The data is in ascending order by the y value. We can now use these enriched data values for further analysis and calculation. The original immutable objects are part of the new ranked objects.

The Python type hints work well with the creation of new objects. Consequently, this technique can provide strong evidence that a complex algorithm is correct. Using mypy can make immutable objects more appealing.

Finally, we may sometimes see a small speed-up when we use immutable objects. This is not guaranteed and depends on a large number of factors. Using the timeit module to assess the performance of the alternative designs is essential.

We can use a test like the one shown in the following example to gather timing details:

import timeit
from textwrap import dedent
tuple_runtime = timeit.timeit(
    """list(rank_by_y(data))""",
    dedent("""
    from ch09_r09 import text_parse, cleanse, rank_by_y, text_1
    data = cleanse(text_parse(text_1))
    """),
)
print(f"tuple {tuple_runtime}")

This example imports the timeit module and a handy tool from the textwrap module to de-indent (dedent) text. This lets us have blocks of Python code as an indented string. The test code is list(rank_by_y_dc(data)). This will be processed repeatedly to gather basic timing information. The other block of code is the one-time setup. This is an import to bring in a number of functions and a statement to gather the raw data and save it in the variable data. This setup is done once; we don't want to measure the performance here.

There's more...

The alternative design uses a mutable dataclass. This relies on a type definition that looks like this:

@dataclass
class DataPairDC:
    x: float
    y: float
    y_rank: int = field(init=False)

This definition shows the two initial values of each data pair and the derived value that's computed during the rank ordering computation. We'll need a slightly different cleansing function. Here's a cleanse_dc() function to produce these DataPairDC objects:

def cleanse_dc(
        source: Iterable[List[str]]) -> Iterator[DataPairDC]:
    for text_item in source:
        try:
            x_amount = float(text_item[0])
            y_amount = float(text_item[1])
            yield DataPairDC(x=x_amount, y=y_amount)
        except Exception as ex:
            print(ex, repr(text_item))

This function is nearly identical to the cleanse() function for immutable objects. The principle difference is the class used in the yield statement and the related type hint.

Here's the ranking function:

def rank_by_y_dc(
        source: Iterable[DataPairDC]) -> Iterable[DataPairDC]:
    all_data = sorted(source, key=lambda pair: pair.y)
    for y_rank, pair in enumerate(all_data, start=1):
        pair.y_rank = y_rank
        yield pair

This does two things. First, it yields a sequence of DataPairDC instances. As a side effect, it also updates each object, setting the y_rank attribute. This additional state change can be obscure in a complex application.

See also

  • In the Using stacked generator expressions recipe, earlier in this chapter, we also made extensive use of immutable class definitions.
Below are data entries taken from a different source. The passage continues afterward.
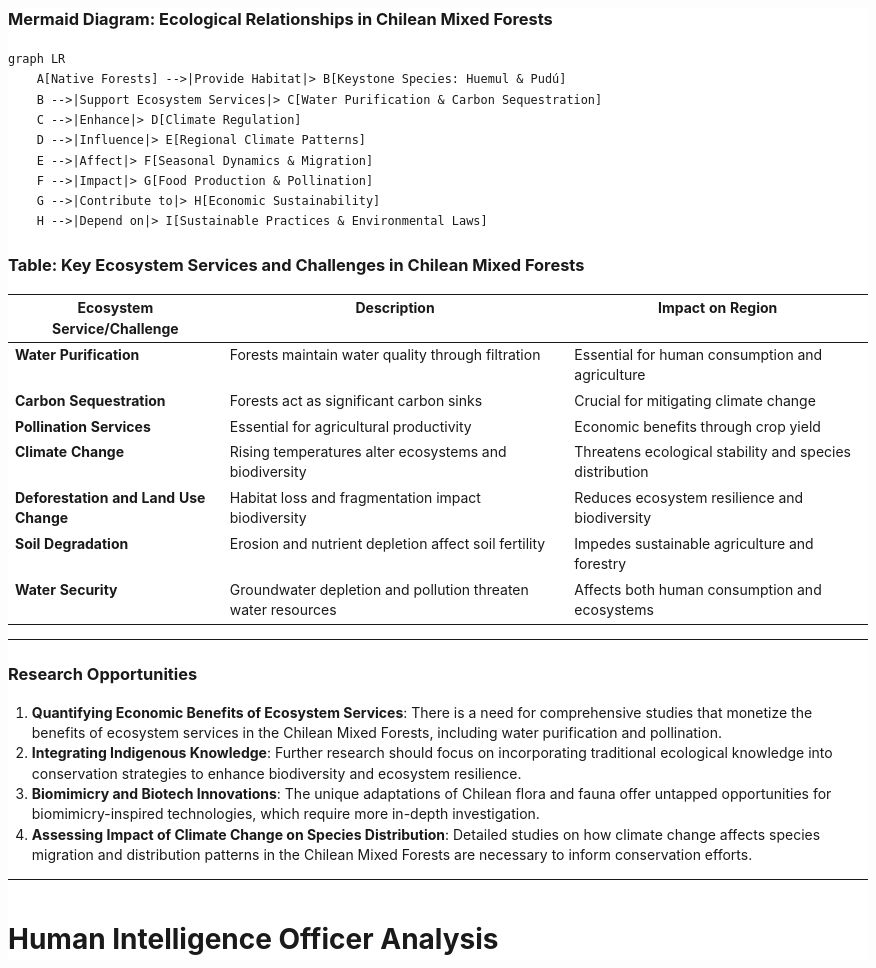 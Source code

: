 ### Mermaid Diagram: Ecological Relationships in Chilean Mixed Forests
```mermaid
graph LR
    A[Native Forests] -->|Provide Habitat|> B[Keystone Species: Huemul & Pudú]
    B -->|Support Ecosystem Services|> C[Water Purification & Carbon Sequestration]
    C -->|Enhance|> D[Climate Regulation]
    D -->|Influence|> E[Regional Climate Patterns]
    E -->|Affect|> F[Seasonal Dynamics & Migration]
    F -->|Impact|> G[Food Production & Pollination]
    G -->|Contribute to|> H[Economic Sustainability]
    H -->|Depend on|> I[Sustainable Practices & Environmental Laws]
```

### Table: Key Ecosystem Services and Challenges in Chilean Mixed Forests

| Ecosystem Service/Challenge        | Description                                         | Impact on Region          |
|------------------------------------|-----------------------------------------------------|---------------------------|
| **Water Purification**             | Forests maintain water quality through filtration    | Essential for human consumption and agriculture |
| **Carbon Sequestration**           | Forests act as significant carbon sinks               | Crucial for mitigating climate change         |
| **Pollination Services**           | Essential for agricultural productivity              | Economic benefits through crop yield            |
| **Climate Change**                 | Rising temperatures alter ecosystems and biodiversity| Threatens ecological stability and species distribution |
| **Deforestation and Land Use Change**| Habitat loss and fragmentation impact biodiversity     | Reduces ecosystem resilience and biodiversity     |
| **Soil Degradation**               | Erosion and nutrient depletion affect soil fertility  | Impedes sustainable agriculture and forestry     |
| **Water Security**                 | Groundwater depletion and pollution threaten water resources | Affects both human consumption and ecosystems      |

---

### Research Opportunities
1. **Quantifying Economic Benefits of Ecosystem Services**: There is a need for comprehensive studies that monetize the benefits of ecosystem services in the Chilean Mixed Forests, including water purification and pollination.
2. **Integrating Indigenous Knowledge**: Further research should focus on incorporating traditional ecological knowledge into conservation strategies to enhance biodiversity and ecosystem resilience.
3. **Biomimicry and Biotech Innovations**: The unique adaptations of Chilean flora and fauna offer untapped opportunities for biomimicry-inspired technologies, which require more in-depth investigation.
4. **Assessing Impact of Climate Change on Species Distribution**: Detailed studies on how climate change affects species migration and distribution patterns in the Chilean Mixed Forests are necessary to inform conservation efforts.

---

# Human Intelligence Officer Analysis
Writing recursive generator functions with the yield from statement

Many algorithms can be expressed neatly as recursions. In the Designing recursive functions around Python's stack limits recipe, we looked at some recursive functions that could be optimized to reduce the number of function calls.

When we look at some data structures, we see that they involve recursion. In particular, JSON documents (as well as XML and HTML documents) can have a recursive structure. A JSON document might include a complex object that contains other complex objects within it.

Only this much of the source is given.